(Records excerpted from a collection)
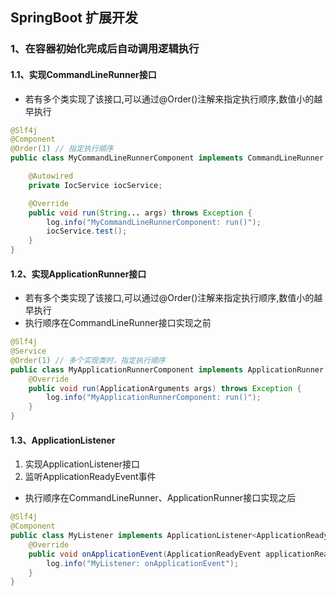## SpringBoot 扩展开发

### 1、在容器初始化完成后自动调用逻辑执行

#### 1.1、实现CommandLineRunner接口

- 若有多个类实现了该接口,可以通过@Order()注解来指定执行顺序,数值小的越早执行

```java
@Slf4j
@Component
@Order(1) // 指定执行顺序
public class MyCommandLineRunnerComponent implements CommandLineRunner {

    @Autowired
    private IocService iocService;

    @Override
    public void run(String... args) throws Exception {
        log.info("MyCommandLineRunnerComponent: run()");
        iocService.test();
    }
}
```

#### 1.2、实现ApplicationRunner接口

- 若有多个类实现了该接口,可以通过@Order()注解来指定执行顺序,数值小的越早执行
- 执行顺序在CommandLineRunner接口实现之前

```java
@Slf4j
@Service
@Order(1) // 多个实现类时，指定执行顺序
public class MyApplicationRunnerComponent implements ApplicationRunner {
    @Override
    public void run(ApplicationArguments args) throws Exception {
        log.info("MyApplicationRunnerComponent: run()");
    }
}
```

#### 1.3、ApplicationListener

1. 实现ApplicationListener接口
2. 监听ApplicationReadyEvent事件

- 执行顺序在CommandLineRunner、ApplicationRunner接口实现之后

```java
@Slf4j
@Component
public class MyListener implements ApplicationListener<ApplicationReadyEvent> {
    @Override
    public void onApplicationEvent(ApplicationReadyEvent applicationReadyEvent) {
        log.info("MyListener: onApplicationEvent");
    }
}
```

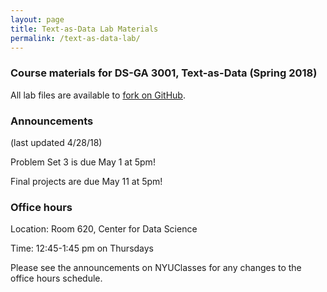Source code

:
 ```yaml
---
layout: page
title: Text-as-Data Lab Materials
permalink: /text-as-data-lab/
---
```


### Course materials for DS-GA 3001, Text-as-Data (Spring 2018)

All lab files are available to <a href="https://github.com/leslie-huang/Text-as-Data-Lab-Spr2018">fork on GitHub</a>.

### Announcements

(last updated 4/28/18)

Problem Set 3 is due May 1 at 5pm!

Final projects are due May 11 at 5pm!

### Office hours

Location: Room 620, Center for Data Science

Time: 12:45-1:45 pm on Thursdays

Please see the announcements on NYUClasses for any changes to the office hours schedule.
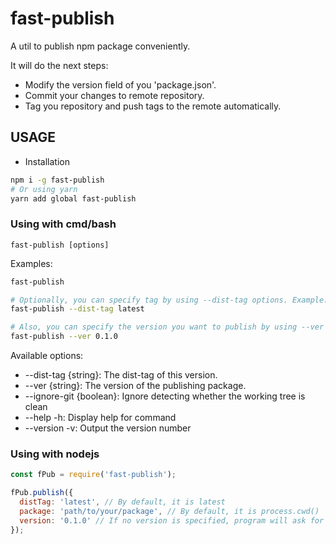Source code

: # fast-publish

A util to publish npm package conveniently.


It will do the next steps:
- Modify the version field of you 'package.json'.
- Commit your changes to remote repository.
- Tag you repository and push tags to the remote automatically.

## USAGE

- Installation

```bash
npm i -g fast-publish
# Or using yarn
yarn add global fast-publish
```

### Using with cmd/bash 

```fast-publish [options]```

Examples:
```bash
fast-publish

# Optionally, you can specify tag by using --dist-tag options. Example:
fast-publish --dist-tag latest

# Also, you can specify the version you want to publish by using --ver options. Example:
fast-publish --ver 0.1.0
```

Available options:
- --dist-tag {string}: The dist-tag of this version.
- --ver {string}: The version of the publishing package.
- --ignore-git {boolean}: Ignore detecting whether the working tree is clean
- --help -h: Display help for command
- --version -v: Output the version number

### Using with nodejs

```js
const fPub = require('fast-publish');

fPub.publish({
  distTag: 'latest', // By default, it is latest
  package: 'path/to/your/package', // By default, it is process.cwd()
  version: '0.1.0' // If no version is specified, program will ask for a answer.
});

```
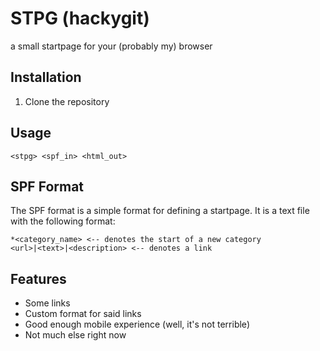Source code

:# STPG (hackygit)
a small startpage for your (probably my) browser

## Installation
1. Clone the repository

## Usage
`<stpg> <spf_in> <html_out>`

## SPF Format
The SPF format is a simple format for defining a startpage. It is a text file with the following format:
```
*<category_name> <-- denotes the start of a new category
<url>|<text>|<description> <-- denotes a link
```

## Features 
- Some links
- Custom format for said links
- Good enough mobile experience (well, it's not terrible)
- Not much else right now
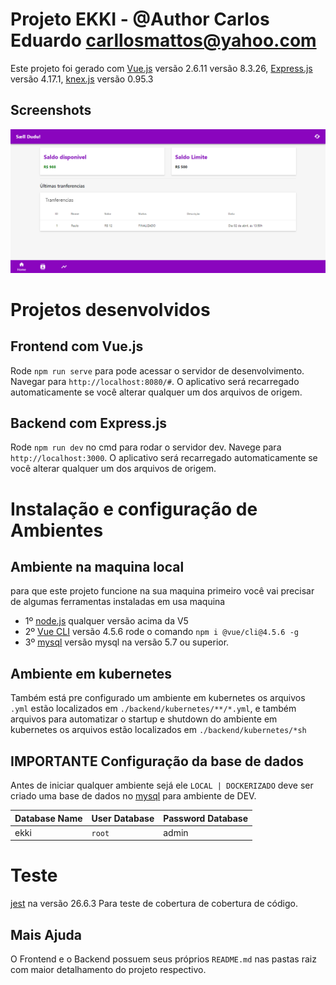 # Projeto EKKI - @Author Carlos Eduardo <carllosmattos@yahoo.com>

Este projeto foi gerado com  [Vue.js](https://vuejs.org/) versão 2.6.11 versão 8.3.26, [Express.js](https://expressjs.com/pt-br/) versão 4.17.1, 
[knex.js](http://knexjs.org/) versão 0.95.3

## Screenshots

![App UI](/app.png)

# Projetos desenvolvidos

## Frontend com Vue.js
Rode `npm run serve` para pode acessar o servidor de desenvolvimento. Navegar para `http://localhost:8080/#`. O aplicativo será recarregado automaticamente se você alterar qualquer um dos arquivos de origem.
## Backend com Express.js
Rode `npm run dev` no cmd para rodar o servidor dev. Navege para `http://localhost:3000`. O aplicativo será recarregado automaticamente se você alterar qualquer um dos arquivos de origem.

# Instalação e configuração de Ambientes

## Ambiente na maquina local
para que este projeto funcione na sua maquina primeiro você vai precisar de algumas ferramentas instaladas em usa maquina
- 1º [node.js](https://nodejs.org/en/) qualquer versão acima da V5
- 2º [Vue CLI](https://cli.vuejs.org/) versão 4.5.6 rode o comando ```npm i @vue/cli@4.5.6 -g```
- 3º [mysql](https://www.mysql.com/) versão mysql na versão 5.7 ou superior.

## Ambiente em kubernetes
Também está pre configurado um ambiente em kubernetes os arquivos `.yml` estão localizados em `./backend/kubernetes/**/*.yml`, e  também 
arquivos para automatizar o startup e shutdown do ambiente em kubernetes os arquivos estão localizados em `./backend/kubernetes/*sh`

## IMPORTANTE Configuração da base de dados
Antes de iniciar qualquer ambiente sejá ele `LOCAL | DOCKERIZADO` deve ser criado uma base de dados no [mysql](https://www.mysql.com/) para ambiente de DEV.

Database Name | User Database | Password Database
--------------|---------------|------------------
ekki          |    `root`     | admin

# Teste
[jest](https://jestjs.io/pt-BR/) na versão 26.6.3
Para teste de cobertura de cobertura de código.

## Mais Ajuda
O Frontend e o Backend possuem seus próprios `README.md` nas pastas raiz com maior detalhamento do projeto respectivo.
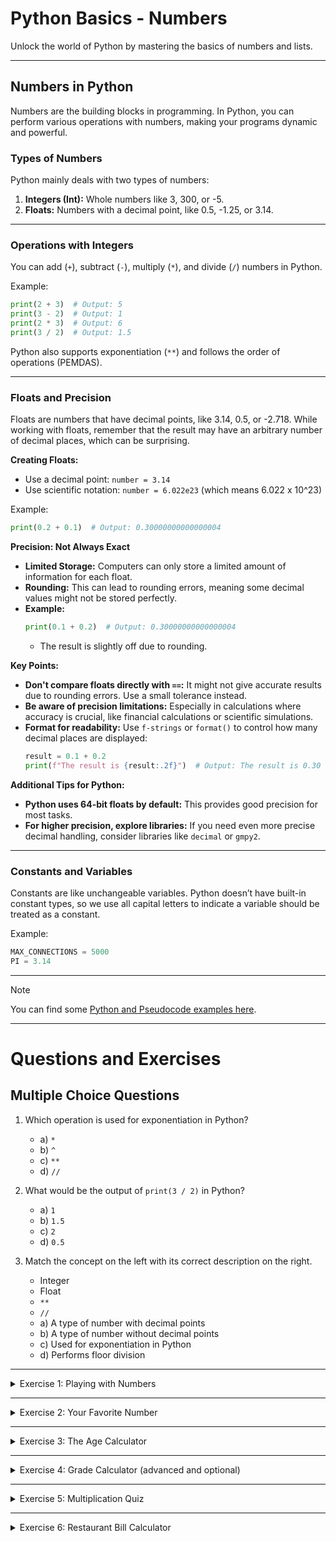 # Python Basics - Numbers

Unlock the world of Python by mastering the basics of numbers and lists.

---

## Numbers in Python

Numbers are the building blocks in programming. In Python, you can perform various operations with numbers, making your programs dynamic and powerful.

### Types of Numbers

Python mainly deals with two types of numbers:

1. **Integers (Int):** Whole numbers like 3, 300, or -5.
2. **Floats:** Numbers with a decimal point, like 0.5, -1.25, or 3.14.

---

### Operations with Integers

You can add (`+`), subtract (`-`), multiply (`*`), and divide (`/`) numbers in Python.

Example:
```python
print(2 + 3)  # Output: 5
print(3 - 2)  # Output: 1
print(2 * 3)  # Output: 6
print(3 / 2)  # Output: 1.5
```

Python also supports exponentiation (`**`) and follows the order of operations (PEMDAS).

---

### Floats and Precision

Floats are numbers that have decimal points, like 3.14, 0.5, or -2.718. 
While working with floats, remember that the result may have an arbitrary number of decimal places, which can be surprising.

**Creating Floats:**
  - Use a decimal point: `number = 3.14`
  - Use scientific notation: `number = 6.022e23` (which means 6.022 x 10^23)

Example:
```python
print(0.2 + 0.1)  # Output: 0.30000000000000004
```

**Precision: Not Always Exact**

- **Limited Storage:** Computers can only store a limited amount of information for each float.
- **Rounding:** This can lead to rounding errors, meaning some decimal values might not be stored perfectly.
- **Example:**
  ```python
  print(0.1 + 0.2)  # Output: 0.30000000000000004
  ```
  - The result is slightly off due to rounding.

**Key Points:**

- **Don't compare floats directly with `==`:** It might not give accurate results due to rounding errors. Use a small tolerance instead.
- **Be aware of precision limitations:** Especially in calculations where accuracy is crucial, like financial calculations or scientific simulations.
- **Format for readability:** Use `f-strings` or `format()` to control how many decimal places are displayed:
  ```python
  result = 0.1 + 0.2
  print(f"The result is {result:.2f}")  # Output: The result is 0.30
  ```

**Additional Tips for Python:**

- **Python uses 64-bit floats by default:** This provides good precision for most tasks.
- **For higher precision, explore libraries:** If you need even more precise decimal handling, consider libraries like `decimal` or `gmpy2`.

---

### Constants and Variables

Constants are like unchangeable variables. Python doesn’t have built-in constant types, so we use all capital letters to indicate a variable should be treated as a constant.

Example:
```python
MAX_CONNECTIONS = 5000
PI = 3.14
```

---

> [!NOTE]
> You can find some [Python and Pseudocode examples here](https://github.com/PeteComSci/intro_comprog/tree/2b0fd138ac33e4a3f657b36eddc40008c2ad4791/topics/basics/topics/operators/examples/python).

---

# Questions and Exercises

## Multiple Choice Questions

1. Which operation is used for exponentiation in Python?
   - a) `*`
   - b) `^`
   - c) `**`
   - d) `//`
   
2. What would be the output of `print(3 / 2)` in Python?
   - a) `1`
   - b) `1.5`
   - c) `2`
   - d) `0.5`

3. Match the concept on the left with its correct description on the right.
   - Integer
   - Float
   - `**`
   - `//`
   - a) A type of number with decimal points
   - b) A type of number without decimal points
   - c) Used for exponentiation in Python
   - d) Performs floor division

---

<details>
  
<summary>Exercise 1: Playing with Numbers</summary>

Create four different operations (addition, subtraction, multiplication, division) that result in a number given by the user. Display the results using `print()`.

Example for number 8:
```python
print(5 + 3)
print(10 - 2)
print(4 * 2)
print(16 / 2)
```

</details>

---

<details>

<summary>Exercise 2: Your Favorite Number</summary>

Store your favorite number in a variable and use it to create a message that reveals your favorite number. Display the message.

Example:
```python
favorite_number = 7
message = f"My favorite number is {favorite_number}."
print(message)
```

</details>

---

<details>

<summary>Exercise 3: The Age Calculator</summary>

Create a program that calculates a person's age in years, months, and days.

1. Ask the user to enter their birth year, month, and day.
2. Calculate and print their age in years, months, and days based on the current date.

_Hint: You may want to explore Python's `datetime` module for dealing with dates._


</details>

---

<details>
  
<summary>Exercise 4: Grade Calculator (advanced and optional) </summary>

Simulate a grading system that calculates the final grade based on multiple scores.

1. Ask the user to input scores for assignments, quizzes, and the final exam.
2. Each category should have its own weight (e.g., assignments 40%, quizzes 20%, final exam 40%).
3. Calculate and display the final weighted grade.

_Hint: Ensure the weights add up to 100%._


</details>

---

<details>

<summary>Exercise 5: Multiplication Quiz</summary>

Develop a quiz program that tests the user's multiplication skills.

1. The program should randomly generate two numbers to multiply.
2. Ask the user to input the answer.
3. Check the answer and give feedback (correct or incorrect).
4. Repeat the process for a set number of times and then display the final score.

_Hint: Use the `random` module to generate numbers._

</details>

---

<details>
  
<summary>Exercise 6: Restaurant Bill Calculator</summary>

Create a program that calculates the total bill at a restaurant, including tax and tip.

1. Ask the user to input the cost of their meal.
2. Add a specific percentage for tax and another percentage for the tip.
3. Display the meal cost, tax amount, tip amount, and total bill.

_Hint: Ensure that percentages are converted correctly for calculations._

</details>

→ **What you will do**
Copy nothing but the lines above from the one with "Please see the" to the one with "- Modify the", inclusive, word for word. Leave every picture out.

→ **Written answer**
Please see the announcements on NYUClasses for any changes to the office hours schedule.
Source code

: # fast-publish

A util to publish npm package conveniently.


It will do the next steps:
- Modify the version field of you 'package.json'.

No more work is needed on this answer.